=== DIRECTIONS FOR THIS TASK ===
Look at every line below and count those containing "cores". Answer with the number only.
### GIVEN DATA ###
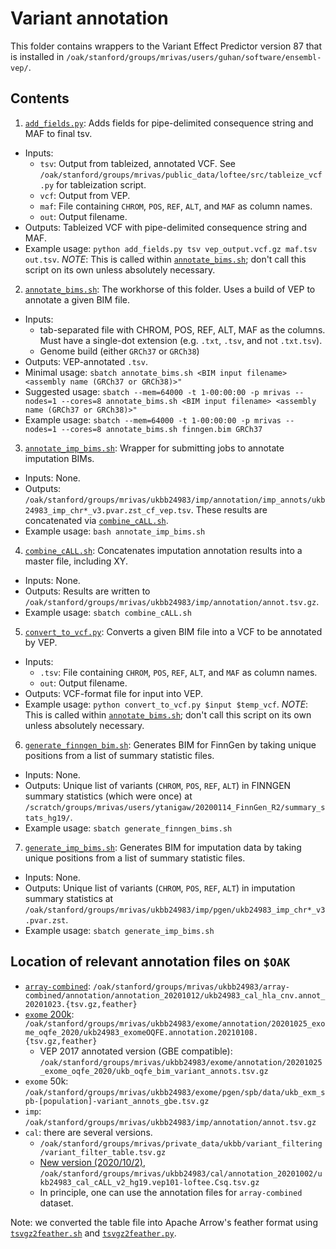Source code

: # Variant annotation

This folder contains wrappers to the Variant Effect Predictor version 87 that is installed in `/oak/stanford/groups/mrivas/users/guhan/software/ensembl-vep/`.

## Contents

1. [`add_fields.py`](https://github.com/rivas-lab/ukbb-tools/blob/master/17_annotation/add_fields.py): Adds fields for pipe-delimited consequence string and MAF to final tsv.
- Inputs: 
  - `tsv`: Output from tableized, annotated VCF. See `/oak/stanford/groups/mrivas/public_data/loftee/src/tableize_vcf.py` for tableization script.
  - `vcf`: Output from VEP.
  - `maf`: File containing `CHROM`, `POS`, `REF`, `ALT`, and `MAF` as column names.
  - `out`: Output filename.
- Outputs: Tableized VCF with pipe-delimited consequence string and MAF.
- Example usage: `python add_fields.py tsv vep_output.vcf.gz maf.tsv out.tsv`. *NOTE*: This is called within [`annotate_bims.sh`](https://github.com/rivas-lab/ukbb-tools/blob/master/17_annotation/annotate_bims.sh); don't call this script on its own unless absolutely necessary.
2. [`annotate_bims.sh`](https://github.com/rivas-lab/ukbb-tools/blob/master/17_annotation/annotate_bims.sh): The workhorse of this folder. Uses a build of VEP to annotate a given BIM file.
 - Inputs: 
   - tab-separated file with CHROM, POS, REF, ALT, MAF as the columns. Must have a single-dot extension (e.g. `.txt`, `.tsv`, and not `.txt.tsv`).
   - Genome build (either `GRCh37` or `GRCh38`)
 - Outputs: VEP-annotated `.tsv`.
 - Minimal usage: `sbatch annotate_bims.sh <BIM input filename> <assembly name (GRCh37 or GRCh38)>"`
 - Suggested usage: `sbatch --mem=64000 -t 1-00:00:00 -p mrivas --nodes=1 --cores=8 annotate_bims.sh <BIM input filename> <assembly name (GRCh37 or GRCh38)>"`
 - Example usage: `sbatch --mem=64000 -t 1-00:00:00 -p mrivas --nodes=1 --cores=8 annotate_bims.sh finngen.bim GRCh37`
3. [`annotate_imp_bims.sh`](https://github.com/rivas-lab/ukbb-tools/blob/master/17_annotation/annotate_imp_bims.sh): Wrapper for submitting jobs to annotate imputation BIMs.
- Inputs: None.
- Outputs: `/oak/stanford/groups/mrivas/ukbb24983/imp/annotation/imp_annots/ukb24983_imp_chr*_v3.pvar.zst_cf_vep.tsv`. These results are concatenated via [`combine_cALL.sh`](https://github.com/rivas-lab/ukbb-tools/blob/master/17_annotation/combine_cALL.sh).
- Example usage: `bash annotate_imp_bims.sh`
4. [`combine_cALL.sh`](https://github.com/rivas-lab/ukbb-tools/blob/master/17_annotation/combine_cALL.sh): Concatenates imputation annotation results into a master file, including XY. 
- Inputs: None.
- Outputs: Results are written to `/oak/stanford/groups/mrivas/ukbb24983/imp/annotation/annot.tsv.gz`.
- Example usage: `sbatch combine_cALL.sh`
5. [`convert_to_vcf.py`](https://github.com/rivas-lab/ukbb-tools/blob/master/17_annotation/convert_to_vcf.py): Converts a given BIM file into a VCF to be annotated by VEP.
- Inputs:
  - `.tsv`: File containing `CHROM`, `POS`, `REF`, `ALT`, and `MAF` as column names.
  - `out`: Output filename.
- Outputs: VCF-format file for input into VEP.
- Example usage: `python convert_to_vcf.py $input $temp_vcf`. *NOTE*: This is called within [`annotate_bims.sh`](https://github.com/rivas-lab/ukbb-tools/blob/master/17_annotation/annotate_bims.sh); don't call this script on its own unless absolutely necessary.
6. [`generate_finngen_bim.sh`](https://github.com/rivas-lab/ukbb-tools/blob/master/17_annotation/generate_finngen_bim.sh): Generates BIM for FinnGen by taking unique positions from a list of summary statistic files.
- Inputs: None.
- Outputs: Unique list of variants (`CHROM`, `POS`, `REF`, `ALT`) in FINNGEN summary statistics (which were once) at `/scratch/groups/mrivas/users/ytanigaw/20200114_FinnGen_R2/summary_stats_hg19/`.
- Example usage: `sbatch generate_finngen_bims.sh`
7. [`generate_imp_bims.sh`](https://github.com/rivas-lab/ukbb-tools/blob/master/17_annotation/generate_imp_bims.sh): Generates BIM for imputation data by taking unique positions from a list of summary statistic files.
- Inputs: None.
- Outputs: Unique list of variants (`CHROM`, `POS`, `REF`, `ALT`) in imputation summary statistics at `/oak/stanford/groups/mrivas/ukbb24983/imp/pgen/ukb24983_imp_chr*_v3.pvar.zst`.
- Example usage: `sbatch generate_imp_bims.sh`

## Location of relevant annotation files on `$OAK`

- [`array-combined`](20201012_array-combined): `/oak/stanford/groups/mrivas/ukbb24983/array-combined/annotation/annotation_20201012/ukb24983_cal_hla_cnv.annot_20201023.{tsv.gz,feather}`
- [`exome` 200k](20201025_exome_oqfe_2020): `/oak/stanford/groups/mrivas/ukbb24983/exome/annotation/20201025_exome_oqfe_2020/ukb24983_exomeOQFE.annotation.20210108.{tsv.gz,feather}`
  - VEP 2017 annotated version (GBE compatible): `/oak/stanford/groups/mrivas/ukbb24983/exome/annotation/20201025_exome_oqfe_2020/ukb_oqfe_bim_variant_annots.tsv.gz` 
- `exome` 50k: `/oak/stanford/groups/mrivas/ukbb24983/exome/pgen/spb/data/ukb_exm_spb-[population]-variant_annots_gbe.tsv.gz`
- `imp`: `/oak/stanford/groups/mrivas/ukbb24983/imp/annotation/annot.tsv.gz`
- `cal`: there are several versions.
  - `/oak/stanford/groups/mrivas/private_data/ukbb/variant_filtering/variant_filter_table.tsv.gz`
  - [New version (2020/10/2)](20201002_cal_vep_loftee_v101), `/oak/stanford/groups/mrivas/ukbb24983/cal/annotation_20201002/ukb24983_cal_cALL_v2_hg19.vep101-loftee.Csq.tsv.gz`
  - In principle, one can use the annotation files for `array-combined` dataset.

Note: we converted the table file into Apache Arrow's feather format using [`tsvgz2feather.sh`](tsvgz2feather.sh) and [`tsvgz2feather.py`](tsvgz2feather.py).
###
=== EXERCISE OUTPUT ===
2